Available data Start Marker
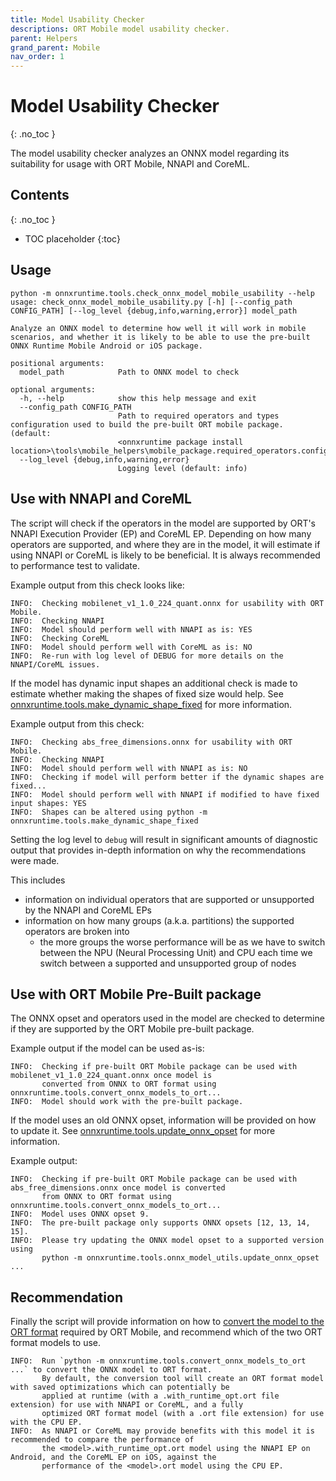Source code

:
 ```yaml
---
title: Model Usability Checker
descriptions: ORT Mobile model usability checker.
parent: Helpers
grand_parent: Mobile
nav_order: 1
---
```

# Model Usability Checker
{: .no_toc }

The model usability checker analyzes an ONNX model regarding its suitability for usage with ORT Mobile, NNAPI and CoreML.

## Contents
{: .no_toc }

* TOC placeholder
{:toc}

## Usage

```
python -m onnxruntime.tools.check_onnx_model_mobile_usability --help
usage: check_onnx_model_mobile_usability.py [-h] [--config_path CONFIG_PATH] [--log_level {debug,info,warning,error}] model_path

Analyze an ONNX model to determine how well it will work in mobile scenarios, and whether it is likely to be able to use the pre-built ONNX Runtime Mobile Android or iOS package.

positional arguments:
  model_path            Path to ONNX model to check

optional arguments:
  -h, --help            show this help message and exit
  --config_path CONFIG_PATH
                        Path to required operators and types configuration used to build the pre-built ORT mobile package. (default:
                        <onnxruntime package install location>\tools\mobile_helpers\mobile_package.required_operators.config)
  --log_level {debug,info,warning,error}
                        Logging level (default: info)
```

## Use with NNAPI and CoreML

The script will check if the operators in the model are supported by ORT's NNAPI Execution Provider (EP) and CoreML EP. Depending on how many operators are supported, and where they are in the model, it will estimate if using NNAPI or CoreML is likely to be beneficial. It is always recommended to performance test to validate.

Example output from this check looks like:
```
INFO:  Checking mobilenet_v1_1.0_224_quant.onnx for usability with ORT Mobile.
INFO:  Checking NNAPI
INFO:  Model should perform well with NNAPI as is: YES
INFO:  Checking CoreML
INFO:  Model should perform well with CoreML as is: NO
INFO:  Re-run with log level of DEBUG for more details on the NNAPI/CoreML issues.
```

If the model has dynamic input shapes an additional check is made to estimate whether making the shapes of fixed size would help. See [onnxruntime.tools.make_dynamic_shape_fixed](./make-dynamic-shape-fixed.md) for more information. 

Example output from this check:

```
INFO:  Checking abs_free_dimensions.onnx for usability with ORT Mobile.
INFO:  Checking NNAPI
INFO:  Model should perform well with NNAPI as is: NO
INFO:  Checking if model will perform better if the dynamic shapes are fixed...
INFO:  Model should perform well with NNAPI if modified to have fixed input shapes: YES
INFO:  Shapes can be altered using python -m onnxruntime.tools.make_dynamic_shape_fixed
```

Setting the log level to `debug` will result in significant amounts of diagnostic output that provides in-depth information on why the recommendations were made.

This includes
- information on individual operators that are supported or unsupported by the NNAPI and CoreML EPs
- information on how many groups (a.k.a. partitions) the supported operators are broken into
  - the more groups the worse performance will be as we have to switch between the NPU (Neural Processing Unit) and CPU each time we switch between a supported and unsupported group of nodes

## Use with ORT Mobile Pre-Built package

The ONNX opset and operators used in the model are checked to determine if they are supported by the ORT Mobile pre-built package.

Example output if the model can be used as-is:
```
INFO:  Checking if pre-built ORT Mobile package can be used with mobilenet_v1_1.0_224_quant.onnx once model is
       converted from ONNX to ORT format using onnxruntime.tools.convert_onnx_models_to_ort...
INFO:  Model should work with the pre-built package.
```

If the model uses an old ONNX opset, information will be provided on how to update it. 
See [onnxruntime.tools.update_onnx_opset](./index.md#onnx-model-opset-updater) for more information.

Example output:
```
INFO:  Checking if pre-built ORT Mobile package can be used with abs_free_dimensions.onnx once model is converted 
       from ONNX to ORT format using onnxruntime.tools.convert_onnx_models_to_ort...
INFO:  Model uses ONNX opset 9.
INFO:  The pre-built package only supports ONNX opsets [12, 13, 14, 15].
INFO:  Please try updating the ONNX model opset to a supported version using
       python -m onnxruntime.tools.onnx_model_utils.update_onnx_opset ...
```

## Recommendation

Finally the script will provide information on how to [convert the model to the ORT format](../../../../docs/reference/ort-format-models.md) required by ORT Mobile, and recommend which of the two ORT format models to use.

```
INFO:  Run `python -m onnxruntime.tools.convert_onnx_models_to_ort ...` to convert the ONNX model to ORT format. 
       By default, the conversion tool will create an ORT format model with saved optimizations which can potentially be 
       applied at runtime (with a .with_runtime_opt.ort file extension) for use with NNAPI or CoreML, and a fully
       optimized ORT format model (with a .ort file extension) for use with the CPU EP.
INFO:  As NNAPI or CoreML may provide benefits with this model it is recommended to compare the performance of 
       the <model>.with_runtime_opt.ort model using the NNAPI EP on Android, and the CoreML EP on iOS, against the 
       performance of the <model>.ort model using the CPU EP.
```

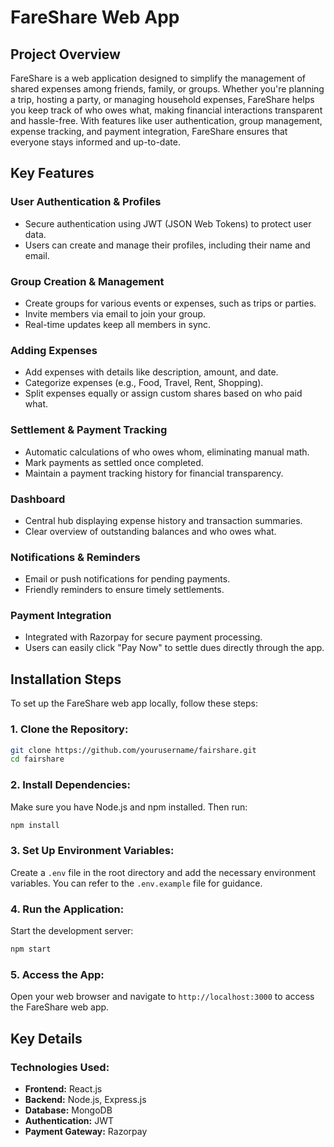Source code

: # FareShare Web App

## Project Overview

FareShare is a web application designed to simplify the management of shared expenses among friends, family, or groups. Whether you're planning a trip, hosting a party, or managing household expenses, FareShare helps you keep track of who owes what, making financial interactions transparent and hassle-free. With features like user authentication, group management, expense tracking, and payment integration, FareShare ensures that everyone stays informed and up-to-date.

## Key Features

### User Authentication & Profiles
- Secure authentication using JWT (JSON Web Tokens) to protect user data.
- Users can create and manage their profiles, including their name and email.

### Group Creation & Management
- Create groups for various events or expenses, such as trips or parties.
- Invite members via email to join your group.
- Real-time updates keep all members in sync.

### Adding Expenses
- Add expenses with details like description, amount, and date.
- Categorize expenses (e.g., Food, Travel, Rent, Shopping).
- Split expenses equally or assign custom shares based on who paid what.

### Settlement & Payment Tracking
- Automatic calculations of who owes whom, eliminating manual math.
- Mark payments as settled once completed.
- Maintain a payment tracking history for financial transparency.

### Dashboard
- Central hub displaying expense history and transaction summaries.
- Clear overview of outstanding balances and who owes what.

### Notifications & Reminders
- Email or push notifications for pending payments.
- Friendly reminders to ensure timely settlements.

### Payment Integration
- Integrated with Razorpay for secure payment processing.
- Users can easily click "Pay Now" to settle dues directly through the app.

## Installation Steps

To set up the FareShare web app locally, follow these steps:

### 1. Clone the Repository:
```bash
git clone https://github.com/yourusername/fairshare.git
cd fairshare
```

### 2. Install Dependencies:
Make sure you have Node.js and npm installed. Then run:
```bash
npm install
```

### 3. Set Up Environment Variables:
Create a `.env` file in the root directory and add the necessary environment variables. You can refer to the `.env.example` file for guidance.

### 4. Run the Application:
Start the development server:
```bash
npm start
```

### 5. Access the App:
Open your web browser and navigate to `http://localhost:3000` to access the FareShare web app.

## Key Details

### Technologies Used:
- **Frontend:** React.js
- **Backend:** Node.js, Express.js
- **Database:** MongoDB
- **Authentication:** JWT
- **Payment Gateway:** Razorpay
Available data End Marker
▶ **Instructions to follow**
Only the pictures are to be left out; repeat all other material exactly.

▶ **Task result**
Source code

:
 ```yaml
---
title: Model Usability Checker
descriptions: ORT Mobile model usability checker.
parent: Helpers
grand_parent: Mobile
nav_order: 1
---
```

# Model Usability Checker
{: .no_toc }

The model usability checker analyzes an ONNX model regarding its suitability for usage with ORT Mobile, NNAPI and CoreML.

## Contents
{: .no_toc }

* TOC placeholder
{:toc}

## Usage

```
python -m onnxruntime.tools.check_onnx_model_mobile_usability --help
usage: check_onnx_model_mobile_usability.py [-h] [--config_path CONFIG_PATH] [--log_level {debug,info,warning,error}] model_path

Analyze an ONNX model to determine how well it will work in mobile scenarios, and whether it is likely to be able to use the pre-built ONNX Runtime Mobile Android or iOS package.

positional arguments:
  model_path            Path to ONNX model to check

optional arguments:
  -h, --help            show this help message and exit
  --config_path CONFIG_PATH
                        Path to required operators and types configuration used to build the pre-built ORT mobile package. (default:
                        <onnxruntime package install location>\tools\mobile_helpers\mobile_package.required_operators.config)
  --log_level {debug,info,warning,error}
                        Logging level (default: info)
```

## Use with NNAPI and CoreML

The script will check if the operators in the model are supported by ORT's NNAPI Execution Provider (EP) and CoreML EP. Depending on how many operators are supported, and where they are in the model, it will estimate if using NNAPI or CoreML is likely to be beneficial. It is always recommended to performance test to validate.

Example output from this check looks like:
```
INFO:  Checking mobilenet_v1_1.0_224_quant.onnx for usability with ORT Mobile.
INFO:  Checking NNAPI
INFO:  Model should perform well with NNAPI as is: YES
INFO:  Checking CoreML
INFO:  Model should perform well with CoreML as is: NO
INFO:  Re-run with log level of DEBUG for more details on the NNAPI/CoreML issues.
```

If the model has dynamic input shapes an additional check is made to estimate whether making the shapes of fixed size would help. See [onnxruntime.tools.make_dynamic_shape_fixed](./make-dynamic-shape-fixed.md) for more information. 

Example output from this check:

```
INFO:  Checking abs_free_dimensions.onnx for usability with ORT Mobile.
INFO:  Checking NNAPI
INFO:  Model should perform well with NNAPI as is: NO
INFO:  Checking if model will perform better if the dynamic shapes are fixed...
INFO:  Model should perform well with NNAPI if modified to have fixed input shapes: YES
INFO:  Shapes can be altered using python -m onnxruntime.tools.make_dynamic_shape_fixed
```

Setting the log level to `debug` will result in significant amounts of diagnostic output that provides in-depth information on why the recommendations were made.

This includes
- information on individual operators that are supported or unsupported by the NNAPI and CoreML EPs
- information on how many groups (a.k.a. partitions) the supported operators are broken into
  - the more groups the worse performance will be as we have to switch between the NPU (Neural Processing Unit) and CPU each time we switch between a supported and unsupported group of nodes

## Use with ORT Mobile Pre-Built package

The ONNX opset and operators used in the model are checked to determine if they are supported by the ORT Mobile pre-built package.

Example output if the model can be used as-is:
```
INFO:  Checking if pre-built ORT Mobile package can be used with mobilenet_v1_1.0_224_quant.onnx once model is
       converted from ONNX to ORT format using onnxruntime.tools.convert_onnx_models_to_ort...
INFO:  Model should work with the pre-built package.
```

If the model uses an old ONNX opset, information will be provided on how to update it. 
See [onnxruntime.tools.update_onnx_opset](./index.md#onnx-model-opset-updater) for more information.

Example output:
```
INFO:  Checking if pre-built ORT Mobile package can be used with abs_free_dimensions.onnx once model is converted 
       from ONNX to ORT format using onnxruntime.tools.convert_onnx_models_to_ort...
INFO:  Model uses ONNX opset 9.
INFO:  The pre-built package only supports ONNX opsets [12, 13, 14, 15].
INFO:  Please try updating the ONNX model opset to a supported version using
       python -m onnxruntime.tools.onnx_model_utils.update_onnx_opset ...
```

## Recommendation

Finally the script will provide information on how to [convert the model to the ORT format](../../../../docs/reference/ort-format-models.md) required by ORT Mobile, and recommend which of the two ORT format models to use.

```
INFO:  Run `python -m onnxruntime.tools.convert_onnx_models_to_ort ...` to convert the ONNX model to ORT format. 
       By default, the conversion tool will create an ORT format model with saved optimizations which can potentially be 
       applied at runtime (with a .with_runtime_opt.ort file extension) for use with NNAPI or CoreML, and a fully
       optimized ORT format model (with a .ort file extension) for use with the CPU EP.
INFO:  As NNAPI or CoreML may provide benefits with this model it is recommended to compare the performance of 
       the <model>.with_runtime_opt.ort model using the NNAPI EP on Android, and the CoreML EP on iOS, against the 
       performance of the <model>.ort model using the CPU EP.
```

Source code

: # FareShare Web App

## Project Overview

FareShare is a web application designed to simplify the management of shared expenses among friends, family, or groups. Whether you're planning a trip, hosting a party, or managing household expenses, FareShare helps you keep track of who owes what, making financial interactions transparent and hassle-free. With features like user authentication, group management, expense tracking, and payment integration, FareShare ensures that everyone stays informed and up-to-date.

## Key Features

### User Authentication & Profiles
- Secure authentication using JWT (JSON Web Tokens) to protect user data.
- Users can create and manage their profiles, including their name and email.

### Group Creation & Management
- Create groups for various events or expenses, such as trips or parties.
- Invite members via email to join your group.
- Real-time updates keep all members in sync.

### Adding Expenses
- Add expenses with details like description, amount, and date.
- Categorize expenses (e.g., Food, Travel, Rent, Shopping).
- Split expenses equally or assign custom shares based on who paid what.

### Settlement & Payment Tracking
- Automatic calculations of who owes whom, eliminating manual math.
- Mark payments as settled once completed.
- Maintain a payment tracking history for financial transparency.

### Dashboard
- Central hub displaying expense history and transaction summaries.
- Clear overview of outstanding balances and who owes what.

### Notifications & Reminders
- Email or push notifications for pending payments.
- Friendly reminders to ensure timely settlements.

### Payment Integration
- Integrated with Razorpay for secure payment processing.
- Users can easily click "Pay Now" to settle dues directly through the app.

## Installation Steps

To set up the FareShare web app locally, follow these steps:

### 1. Clone the Repository:
```bash
git clone https://github.com/yourusername/fairshare.git
cd fairshare
```

### 2. Install Dependencies:
Make sure you have Node.js and npm installed. Then run:
```bash
npm install
```

### 3. Set Up Environment Variables:
Create a `.env` file in the root directory and add the necessary environment variables. You can refer to the `.env.example` file for guidance.

### 4. Run the Application:
Start the development server:
```bash
npm start
```

### 5. Access the App:
Open your web browser and navigate to `http://localhost:3000` to access the FareShare web app.

## Key Details

### Technologies Used:
- **Frontend:** React.js
- **Backend:** Node.js, Express.js
- **Database:** MongoDB
- **Authentication:** JWT
- **Payment Gateway:** Razorpay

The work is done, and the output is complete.